Em segundo lugar, comparando o que se conseguiu, após o 25 de Abril, com o investimento feito pelos executivos das autarquias de qualquer partido, nos diferentes concelhos e, até, o investimento feito pelos diferentes governos em todo o país, por força da exigência dos municípios, não há comparação possível. Para confirmar esta situação basta compararmos o antes e o depois do 25 de Abril em 2 aspectos diferentes: os investimentos feitos pelas autarquias ao nível das infra-estruturas básicas de abastecimento de água, de saneamento básico e de transportes, e as infra-estruturas básicas construídas pela Administração Central por pressão da Administração Local.
Ao nível das infra-estruturas básicas de abastecimento de água, por exemplo, a grande maioria das autarquias do nosso distrito precisou de construir e construiu barragens. No caso de Bragança, recordo que, já nos finais do século XIX, se sentia um grave problema no abastecimento de água à população, que era altamente deficitário. A monarquia cedeu o lugar à I República e esta foi substituída pela ditadura militar do 28 de Maio. Durante todo esse período, de quase 100 anos, nunca o problema do abastecimento de água à cidade foi resolvido.
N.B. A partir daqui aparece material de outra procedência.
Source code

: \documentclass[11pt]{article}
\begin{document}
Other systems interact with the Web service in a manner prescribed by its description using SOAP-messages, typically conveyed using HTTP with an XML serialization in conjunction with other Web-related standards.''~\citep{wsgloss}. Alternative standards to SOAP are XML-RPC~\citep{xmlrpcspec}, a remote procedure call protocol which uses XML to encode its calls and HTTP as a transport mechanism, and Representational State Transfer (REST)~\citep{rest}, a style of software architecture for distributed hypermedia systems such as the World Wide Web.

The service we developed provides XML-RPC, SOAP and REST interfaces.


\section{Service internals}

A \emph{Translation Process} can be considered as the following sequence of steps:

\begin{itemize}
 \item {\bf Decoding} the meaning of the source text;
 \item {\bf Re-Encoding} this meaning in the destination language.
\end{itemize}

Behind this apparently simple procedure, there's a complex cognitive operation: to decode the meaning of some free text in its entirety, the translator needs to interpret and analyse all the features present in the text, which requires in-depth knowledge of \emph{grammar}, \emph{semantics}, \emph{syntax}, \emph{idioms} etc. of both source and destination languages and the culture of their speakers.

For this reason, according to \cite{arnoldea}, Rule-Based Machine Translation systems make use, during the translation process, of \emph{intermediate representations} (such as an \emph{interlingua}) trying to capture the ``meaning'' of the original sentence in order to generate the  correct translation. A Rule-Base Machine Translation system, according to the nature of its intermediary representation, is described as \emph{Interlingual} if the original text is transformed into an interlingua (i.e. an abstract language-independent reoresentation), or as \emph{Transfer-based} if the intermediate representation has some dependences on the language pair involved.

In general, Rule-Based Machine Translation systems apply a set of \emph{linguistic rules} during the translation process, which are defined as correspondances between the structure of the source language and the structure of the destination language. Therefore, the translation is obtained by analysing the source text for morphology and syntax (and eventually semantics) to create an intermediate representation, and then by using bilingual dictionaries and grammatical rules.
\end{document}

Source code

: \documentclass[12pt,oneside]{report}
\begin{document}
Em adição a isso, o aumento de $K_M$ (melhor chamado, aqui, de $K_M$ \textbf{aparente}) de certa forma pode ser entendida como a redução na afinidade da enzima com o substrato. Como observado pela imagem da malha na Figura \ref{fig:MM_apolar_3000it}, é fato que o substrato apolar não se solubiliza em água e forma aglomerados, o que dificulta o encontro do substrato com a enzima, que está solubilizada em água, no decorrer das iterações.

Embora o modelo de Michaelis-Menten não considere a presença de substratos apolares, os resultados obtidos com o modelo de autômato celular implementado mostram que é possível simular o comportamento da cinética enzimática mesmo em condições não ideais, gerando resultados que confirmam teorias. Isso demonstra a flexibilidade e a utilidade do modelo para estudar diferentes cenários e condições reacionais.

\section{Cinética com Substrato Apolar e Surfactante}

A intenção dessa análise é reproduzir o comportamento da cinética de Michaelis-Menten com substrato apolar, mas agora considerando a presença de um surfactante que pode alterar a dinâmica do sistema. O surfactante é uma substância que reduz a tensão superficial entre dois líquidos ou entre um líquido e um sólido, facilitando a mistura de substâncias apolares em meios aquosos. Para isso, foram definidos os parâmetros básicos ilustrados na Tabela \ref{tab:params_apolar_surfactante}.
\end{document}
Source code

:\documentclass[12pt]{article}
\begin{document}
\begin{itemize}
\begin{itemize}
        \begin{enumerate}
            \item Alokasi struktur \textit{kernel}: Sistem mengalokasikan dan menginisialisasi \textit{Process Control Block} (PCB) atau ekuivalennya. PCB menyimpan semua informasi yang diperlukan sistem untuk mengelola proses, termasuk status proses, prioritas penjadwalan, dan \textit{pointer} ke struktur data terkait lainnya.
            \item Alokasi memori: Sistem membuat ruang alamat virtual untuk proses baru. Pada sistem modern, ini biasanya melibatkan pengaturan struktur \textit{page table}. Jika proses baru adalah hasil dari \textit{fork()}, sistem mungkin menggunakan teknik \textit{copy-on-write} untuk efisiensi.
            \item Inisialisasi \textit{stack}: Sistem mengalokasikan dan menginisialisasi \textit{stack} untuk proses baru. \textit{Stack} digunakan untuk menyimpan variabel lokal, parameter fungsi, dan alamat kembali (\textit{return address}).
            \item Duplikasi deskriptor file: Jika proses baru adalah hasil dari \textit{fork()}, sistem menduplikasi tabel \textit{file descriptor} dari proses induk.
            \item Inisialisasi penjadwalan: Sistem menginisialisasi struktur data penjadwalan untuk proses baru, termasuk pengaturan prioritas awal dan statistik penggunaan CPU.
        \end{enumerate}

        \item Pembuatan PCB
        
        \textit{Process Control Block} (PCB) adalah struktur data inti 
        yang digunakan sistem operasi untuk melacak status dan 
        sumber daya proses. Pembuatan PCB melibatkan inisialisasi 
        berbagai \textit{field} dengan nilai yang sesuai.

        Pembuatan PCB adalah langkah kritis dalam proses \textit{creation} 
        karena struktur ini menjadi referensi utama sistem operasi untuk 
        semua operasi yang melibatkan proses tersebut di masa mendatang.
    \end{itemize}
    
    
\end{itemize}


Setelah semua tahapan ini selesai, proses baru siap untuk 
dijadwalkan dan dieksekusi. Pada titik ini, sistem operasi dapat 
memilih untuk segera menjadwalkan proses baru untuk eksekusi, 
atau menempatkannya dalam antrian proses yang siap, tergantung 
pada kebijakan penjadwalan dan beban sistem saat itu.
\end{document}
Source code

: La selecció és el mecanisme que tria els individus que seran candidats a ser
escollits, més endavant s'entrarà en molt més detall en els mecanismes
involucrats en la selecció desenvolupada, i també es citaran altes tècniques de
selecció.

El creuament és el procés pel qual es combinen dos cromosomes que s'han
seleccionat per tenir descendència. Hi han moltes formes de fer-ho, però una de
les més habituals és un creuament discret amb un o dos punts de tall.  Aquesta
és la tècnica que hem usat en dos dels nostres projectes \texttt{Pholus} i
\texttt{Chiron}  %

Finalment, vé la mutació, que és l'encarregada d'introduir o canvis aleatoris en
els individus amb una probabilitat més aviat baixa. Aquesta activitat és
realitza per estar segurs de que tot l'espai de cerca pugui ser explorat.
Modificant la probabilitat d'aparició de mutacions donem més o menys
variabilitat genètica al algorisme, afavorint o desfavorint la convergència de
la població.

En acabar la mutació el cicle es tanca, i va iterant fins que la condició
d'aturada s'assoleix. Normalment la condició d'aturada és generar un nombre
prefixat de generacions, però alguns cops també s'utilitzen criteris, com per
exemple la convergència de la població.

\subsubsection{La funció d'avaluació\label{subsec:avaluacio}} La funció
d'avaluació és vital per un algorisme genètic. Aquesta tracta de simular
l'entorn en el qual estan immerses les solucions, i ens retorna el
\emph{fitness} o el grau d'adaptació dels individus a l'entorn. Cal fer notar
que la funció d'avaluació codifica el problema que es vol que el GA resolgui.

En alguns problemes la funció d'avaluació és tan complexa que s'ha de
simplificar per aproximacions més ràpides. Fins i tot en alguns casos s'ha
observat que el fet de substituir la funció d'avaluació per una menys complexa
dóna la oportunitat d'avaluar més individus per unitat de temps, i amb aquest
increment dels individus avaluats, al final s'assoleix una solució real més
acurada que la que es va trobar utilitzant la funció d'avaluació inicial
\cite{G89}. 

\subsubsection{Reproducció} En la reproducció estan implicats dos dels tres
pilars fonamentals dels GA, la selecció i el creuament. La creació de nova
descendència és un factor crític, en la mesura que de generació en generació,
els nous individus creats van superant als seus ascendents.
Mesmo após o 25 de Abril, os primeiros anos foram duma carência extraordinária a ponto de, nos meses de Agosto, só haver água canalizada da 1 da madrugada até às 6 da manhã. No entanto, só em 1986, após a adesão de Portugal à então CEE (agora UE), - o que seria impossível antes do 25 de Abril - é que o então presidente da Câmara de Bragança, José Luís Pinheiro, fez o projecto do Alto Sabor e o candidatou ao INTERREG, para o respectivo financiamento, tendo construído a 1ª fase do projecto – barragem da Serra Serrada – e recebido a verba correspondente. Só que as necessidades da população eram tantas e os recursos financeiros tão escassos que José Luís Pinheiro utilizou essa verba para pagar outras obras. Por essa razão, o INTERREG foi suspenso e quando Luís Mina tomou posse, em 1990, para poder usufruir das verbas do mesmo projecto para as fases seguintes, teve que pagar a barragem da Serra Serrada sem o dinheiro do INTERREG. Depois disso, em 8 anos entre 1990 e 1998, construiu e pagou a ETA, as condutas da Serra Serrada até à ETA e desta até à cidade, bem como a mini-hídrica, ficando por fazer apenas a barragem de Veiguinhas, que veio a ser adjudicada em 2013, no 16º ano da gestão de Jorge Nunes, e concluída em 2015, no primeiro mandato de Hernâni Dias. Ou seja, José Luís Pinheiro e Luís Mina resolveram, praticamente em 12 anos, o maior problema da cidade, que já se manifestara grave cerca de 100 anos antes.
2 - Como é óbvio, estes factos não nos permitem concluir que tudo é um mar de rosas nas autarquias eleitas democraticamente, porque, mesmo em democracia, não deixa de haver egocentrismos, incompetências e oportunismos, porque o povo, por razões diversas, pode deixar-se condicionar nas suas escolhas e eleger os menos competentes e os mais corruptos ou oportunistas. Só que os corruptos e desonestos da democracia não deixariam de tentar a sua sorte se vivêssemos num regime de ditadura como o anterior ao 25 de Abril, e cada um pode imaginar o que um corrupto de hoje não faria numa ditadura, em que não há oposição, nem liberdade de imprensa, nem o direito de criticar os governantes e seus acólitos e muito menos de agir judicialmente contra os governantes e seus subalternos incompetentes e corruptos.
Por outro lado, em democracia, há sempre a oportunidade de, nos actos eleitorais seguintes, emendar o erro e substituir quem nos desiludiu, o que não era possível na ditadura.
Por tudo isto e tendo em conta tudo o que as diferentes regiões conseguiram através do Poder Local, só podemos felicitar-nos pela sorte que temos de viver em democracia.